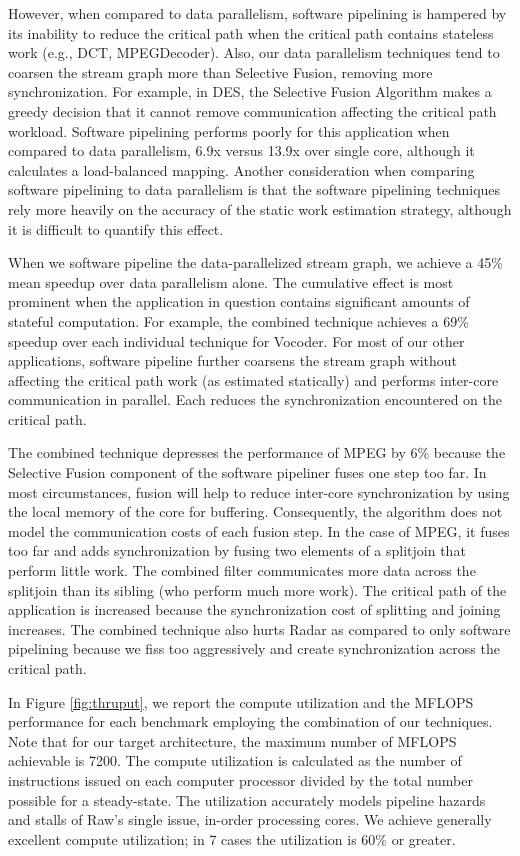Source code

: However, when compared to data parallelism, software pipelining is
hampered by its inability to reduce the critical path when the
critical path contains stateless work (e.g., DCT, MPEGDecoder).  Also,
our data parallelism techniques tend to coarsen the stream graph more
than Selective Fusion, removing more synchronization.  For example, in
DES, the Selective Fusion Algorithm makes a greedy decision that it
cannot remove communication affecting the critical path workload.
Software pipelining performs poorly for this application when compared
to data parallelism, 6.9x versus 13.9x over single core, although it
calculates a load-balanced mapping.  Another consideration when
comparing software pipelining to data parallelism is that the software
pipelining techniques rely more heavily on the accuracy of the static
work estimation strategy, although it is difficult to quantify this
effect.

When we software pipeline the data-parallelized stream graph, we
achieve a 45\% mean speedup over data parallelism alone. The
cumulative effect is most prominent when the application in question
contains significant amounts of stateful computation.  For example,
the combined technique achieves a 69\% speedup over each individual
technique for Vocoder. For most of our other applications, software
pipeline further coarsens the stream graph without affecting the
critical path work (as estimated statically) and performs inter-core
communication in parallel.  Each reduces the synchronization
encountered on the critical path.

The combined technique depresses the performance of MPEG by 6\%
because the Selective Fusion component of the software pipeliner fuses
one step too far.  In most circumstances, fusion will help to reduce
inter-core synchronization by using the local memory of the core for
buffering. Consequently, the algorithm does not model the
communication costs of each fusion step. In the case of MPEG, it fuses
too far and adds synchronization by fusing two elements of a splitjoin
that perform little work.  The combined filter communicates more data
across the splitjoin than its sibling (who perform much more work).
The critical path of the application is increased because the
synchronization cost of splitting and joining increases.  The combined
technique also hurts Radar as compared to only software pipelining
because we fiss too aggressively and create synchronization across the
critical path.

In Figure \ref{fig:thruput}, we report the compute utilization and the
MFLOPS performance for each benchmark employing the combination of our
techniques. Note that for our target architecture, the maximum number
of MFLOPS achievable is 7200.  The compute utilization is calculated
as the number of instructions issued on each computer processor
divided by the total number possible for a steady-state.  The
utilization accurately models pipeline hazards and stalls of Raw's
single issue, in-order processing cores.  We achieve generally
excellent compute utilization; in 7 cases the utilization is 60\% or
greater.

====================

Will you return exactly the lines above from the one with "Software pipelining performs" down to the one with "technique for Vocoder.", counting both as part of the range?

- RESULT OF THIS TASK
Software pipelining performs poorly for this application when compared
to data parallelism, 6.9x versus 13.9x over single core, although it
calculates a load-balanced mapping.  Another consideration when
comparing software pipelining to data parallelism is that the software
pipelining techniques rely more heavily on the accuracy of the static
work estimation strategy, although it is difficult to quantify this
effect.

When we software pipeline the data-parallelized stream graph, we
achieve a 45\% mean speedup over data parallelism alone. The
cumulative effect is most prominent when the application in question
contains significant amounts of stateful computation.  For example,
the combined technique achieves a 69\% speedup over each individual
technique for Vocoder. For most of our other applications, software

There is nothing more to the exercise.